The New Stream hedge fund complex raised capital from investors and made loans backed by real estate, life insurance policies, oil and gas interests and commercial assets. Its primary investment vehicle was a Master Fund which began receiving investments in 2003. In 2005 the Bermuda Feeder was created to raise money from investors not subject to the U.S. tax laws. That fund typically loaned money to the Master Fund. New Stream paid a high interest rate on the loans which were secured by the assets of the Master Fund. That fund profited on the spread between what was paid to the Bermuda Feeder and to the commercial borrowers from the Master Fund.
The Bermuda Feeder investments grew faster than those of the Master Fund. Accordingly, Mr. Bryson decided to restructure the group so that all investors in the Master Fund would have the same investment profile. Two new feeder funds were created which would invest directly in the Master Fund. One was for U.S. taxpayers, The other, a Caymen Feeder, was for investors not subject to the U.S. tax laws. The plan called for investors in the Master Fund to transfer their shares. The Bermuda feeder would eventually be phased out.

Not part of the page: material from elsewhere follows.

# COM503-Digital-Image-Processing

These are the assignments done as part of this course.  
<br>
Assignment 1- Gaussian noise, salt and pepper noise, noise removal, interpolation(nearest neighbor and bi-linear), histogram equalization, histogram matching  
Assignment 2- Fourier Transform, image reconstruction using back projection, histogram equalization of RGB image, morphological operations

As part of the plan the rate for fees charged by the adviser was increased.
There were extensive communications with investors to achieve the restructuring. The largest single investor in the Bermuda fund was registered investment adviser Gottex Fund Management Ltd. Gottex advised several funds which had about $300 million invested in the Bermuda fund representing 67% of its assets. Gottex objected to the restructuring since it altered the liquidation rights, eliminating the preference of the adviser. The adviser threatened to withdraw investments. To prevent this, Messrs. Bryson and Guterkunst implemented a scheme to secretly revise the hedge fund’s capital structure, giving Gottex and other select offshore investors priority in the event of liquidation.
Subsequently, New Stream’s marketing department, lead by Ms. Bryson, raised nearly $50 million from new investors. Those investors were provided with solicitation materials which predated the deal with Gottex and thus did not mention the revised capital structure. New Stream’s operative financial statements were altered by Mr. Pereira to conceal the revisions to the altered operating structure. The new investors were not informed about the Gottex deal.

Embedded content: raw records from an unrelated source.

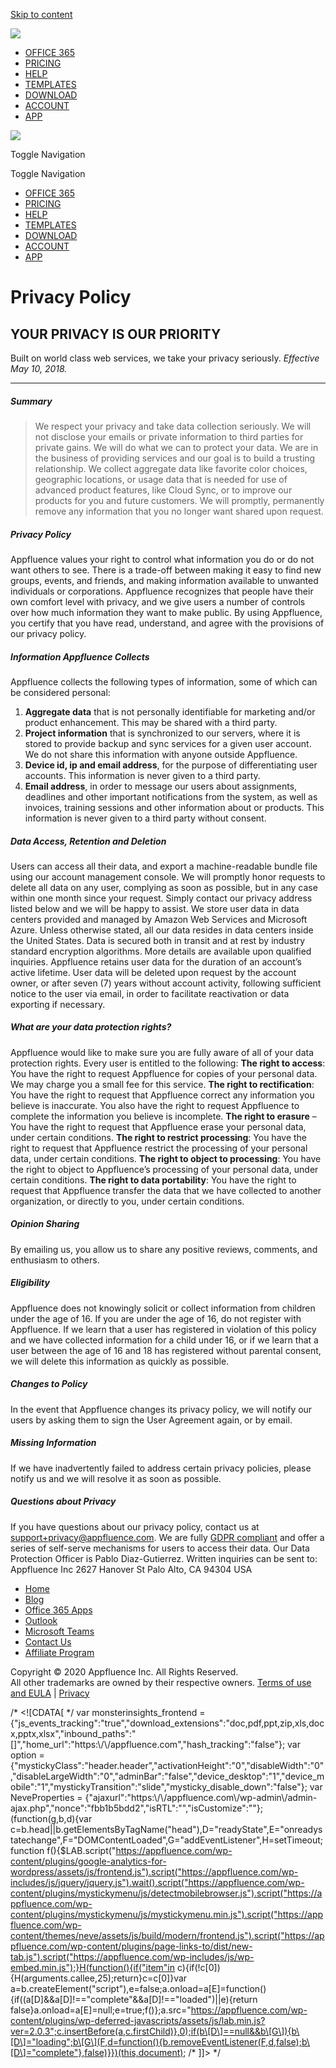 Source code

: [Skip to content](#content)

[![](https://appfluence.com/wp-content/uploads/2020/11/cropped-brnd_logo_pm_06-2.png)](https://appfluence.com/ "Appfluence Priority Matrix")

*   [OFFICE 365](https://appfluence.com/office-365-project-management-integration/?top_menu)
*   [PRICING](https://appfluence.com/pricing/?top_menu)
*   [HELP](https://appfluence.com/help/)
*   [TEMPLATES](https://sync.appfluence.com/project_templates/public_templates/)
*   [DOWNLOAD](https://sync.appfluence.com/manage/downloads/)
*   [ACCOUNT](https://sync.appfluence.com/manage/account/)
*   [APP](https://sync.appfluence.com/office365/app/index/?website_top_menu)

[![](https://appfluence.com/wp-content/uploads/2020/11/cropped-brnd_logo_pm_06-2.png)](https://appfluence.com/ "Appfluence Priority Matrix")

Toggle Navigation

Toggle Navigation

*   [OFFICE 365](https://appfluence.com/office-365-project-management-integration/?top_menu)
*   [PRICING](https://appfluence.com/pricing/?top_menu)
*   [HELP](https://appfluence.com/help/)
*   [TEMPLATES](https://sync.appfluence.com/project_templates/public_templates/)
*   [DOWNLOAD](https://sync.appfluence.com/manage/downloads/)
*   [ACCOUNT](https://sync.appfluence.com/manage/account/)
*   [APP](https://sync.appfluence.com/office365/app/index/?website_top_menu)

Privacy Policy
==============

YOUR PRIVACY IS OUR PRIORITY
----------------------------

Built on world class web services, we take your privacy seriously. _Effective May 10, 2018._

* * *

##### Summary

> We respect your privacy and take data collection seriously. We will not disclose your emails or private information to third parties for private gains. We will do what we can to protect your data. We are in the business of providing services and our goal is to build a trusting relationship. We collect aggregate data like favorite color choices, geographic locations, or usage data that is needed for use of advanced product features, like Cloud Sync, or to improve our products for you and future customers. We will promptly, permanently remove any information that you no longer want shared upon request.

##### Privacy Policy

Appfluence values your right to control what information you do or do not want others to see. There is a trade-off between making it easy to find new groups, events, and friends, and making information available to unwanted individuals or corporations. Appfluence recognizes that people have their own comfort level with privacy, and we give users a number of controls over how much information they want to make public. By using Appfluence, you certify that you have read, understand, and agree with the provisions of our privacy policy.

##### Information Appfluence Collects

Appfluence collects the following types of information, some of which can be considered personal:

1.  **Aggregate data** that is not personally identifiable for marketing and/or product enhancement. This may be shared with a third party.
2.  **Project information** that is synchronized to our servers, where it is stored to provide backup and sync services for a given user account. We do not share this information with anyone outside Appfluence.
3.  **Device id, ip and email address**, for the purpose of differentiating user accounts. This information is never given to a third party.
4.  **Email address**, in order to message our users about assignments, deadlines and other important notifications from the system, as well as invoices, training sessions and other information about or products. This information is never given to a third party without consent.

##### Data Access, Retention and Deletion

Users can access all their data, and export a machine-readable bundle file using our account management console. We will promptly honor requests to delete all data on any user, complying as soon as possible, but in any case within one month since your request. Simply contact our privacy address listed below and we will be happy to assist. We store user data in data centers provided and managed by Amazon Web Services and Microsoft Azure. Unless otherwise stated, all our data resides in data centers inside the United States. Data is secured both in transit and at rest by industry standard encryption algorithms. More details are available upon qualified inquiries. Appfluence retains user data for the duration of an account’s active lifetime. User data will be deleted upon request by the account owner, or after seven (7) years without account activity, following sufficient notice to the user via email, in order to facilitate reactivation or data exporting if necessary.

##### What are your data protection rights?

Appfluence would like to make sure you are fully aware of all of your data protection rights. Every user is entitled to the following: **The right to access**: You have the right to request Appfluence for copies of your personal data. We may charge you a small fee for this service. **The right to rectification**: You have the right to request that Appfluence correct any information you believe is inaccurate. You also have the right to request Appfluence to complete the information you believe is incomplete. **The right to erasure** – You have the right to request that Appfluence erase your personal data, under certain conditions. **The right to restrict processing**: You have the right to request that Appfluence restrict the processing of your personal data, under certain conditions. **The right to object to processing**: You have the right to object to Appfluence’s processing of your personal data, under certain conditions. **The right to data portability**: You have the right to request that Appfluence transfer the data that we have collected to another organization, or directly to you, under certain conditions.

##### Opinion Sharing

By emailing us, you allow us to share any positive reviews, comments, and enthusiasm to others.

##### Eligibility

Appfluence does not knowingly solicit or collect information from children under the age of 16. If you are under the age of 16, do not register with Appfluence. If we learn that a user has registered in violation of this policy and we have collected information for a child under 16, or if we learn that a user between the age of 16 and 18 has registered without parental consent, we will delete this information as quickly as possible.

##### Changes to Policy

In the event that Appfluence changes its privacy policy, we will notify our users by asking them to sign the User Agreement again, or by email.

##### Missing Information

If we have inadvertently failed to address certain privacy policies, please notify us and we will resolve it as soon as possible.

##### Questions about Privacy

If you have questions about our privacy policy, contact us at [support+privacy@appfluence.com](mailto:support%2Bprivacy@appfluence.com). We are fully [GDPR compliant](https://appfluence.com/gdpr) and offer a series of self-serve mechanisms for users to access their data. Our Data Protection Officer is Pablo Diaz-Gutierrez. Written inquiries can be sent to: Appfluence Inc 2627 Hanover St Palo Alto, CA 94304 USA

*   [Home](https://appfluence.com/)
*   [Blog](https://appfluence.com/productivity)
*   [Office 365 Apps](https://appfluence.com/office365)
*   [Outlook](https://appfluence.com/project-management-integration-for-outlook-365/?bot_nav_menu)
*   [Microsoft Teams](https://appfluence.com/project-management-integration-for-microsoft-teams/?bot_nav_menu)
*   [Contact Us](https://sync.appfluence.com/accounts/contact)
*   [Affiliate Program](https://appfluence.refersion.com/)

Copyright © 2020 Appfluence Inc. All Rights Reserved.  
All other trademarks are owned by their respective owners. [Terms of use and EULA](https://appfluence.com/eula) | [Privacy](https://appfluence.com/privacy)

/\* <!\[CDATA\[ \*/ var monsterinsights\_frontend = {"js\_events\_tracking":"true","download\_extensions":"doc,pdf,ppt,zip,xls,docx,pptx,xlsx","inbound\_paths":"\[\]","home\_url":"https:\\/\\/appfluence.com","hash\_tracking":"false"}; var option = {"mystickyClass":"header.header","activationHeight":"0","disableWidth":"0","disableLargeWidth":"0","adminBar":"false","device\_desktop":"1","device\_mobile":"1","mystickyTransition":"slide","mysticky\_disable\_down":"false"}; var NeveProperties = {"ajaxurl":"https:\\/\\/appfluence.com\\/wp-admin\\/admin-ajax.php","nonce":"fbb1b5bdd2","isRTL":"","isCustomize":""}; (function(g,b,d){var c=b.head||b.getElementsByTagName("head"),D="readyState",E="onreadystatechange",F="DOMContentLoaded",G="addEventListener",H=setTimeout;function f(){$LAB.script("https://appfluence.com/wp-content/plugins/google-analytics-for-wordpress/assets/js/frontend.js").script("https://appfluence.com/wp-includes/js/jquery/jquery.js").wait().script("https://appfluence.com/wp-content/plugins/mystickymenu/js/detectmobilebrowser.js").script("https://appfluence.com/wp-content/plugins/mystickymenu/js/mystickymenu.min.js").script("https://appfluence.com/wp-content/themes/neve/assets/js/build/modern/frontend.js").script("https://appfluence.com/wp-content/plugins/page-links-to/dist/new-tab.js").script("https://appfluence.com/wp-includes/js/wp-embed.min.js");}H(function(){if("item"in c){if(!c\[0\]){H(arguments.callee,25);return}c=c\[0\]}var a=b.createElement("script"),e=false;a.onload=a\[E\]=function(){if((a\[D\]&&a\[D\]!=="complete"&&a\[D\]!=="loaded")||e){return false}a.onload=a\[E\]=null;e=true;f()};a.src="https://appfluence.com/wp-content/plugins/wp-deferred-javascripts/assets/js/lab.min.js?ver=2.0.3";c.insertBefore(a,c.firstChild)},0);if(b\[D\]==null&&b\[G\]){b\[D\]="loading";b\[G\](F,d=function(){b.removeEventListener(F,d,false);b\[D\]="complete"},false)}})(this,document); /\* \]\]> \*/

As the financial crisis continued New Stream faced $545 million in redemption requests. Further redemptions were halted. It ceased raising new investor money. Eventually New Stream and its affiliates filed for Chapter 11 bankruptcy. The Commission’s complaint alleges violations of Securities Act Section 17(a), Exchange Act Section 10(b) and Advisers Act Sections 206(1) and (2) and Section 206(4).
Ms. Bryson, who is charged in counts based on Securities Act Section 17(a), Exchange Act Section 10(b) and Advisers Act Section 206(4), settled with the Commission, consenting to the entry of a permanent injunction based on those Sections. She also agreed to be barred from the securities industry. The other defendants are litigating the case.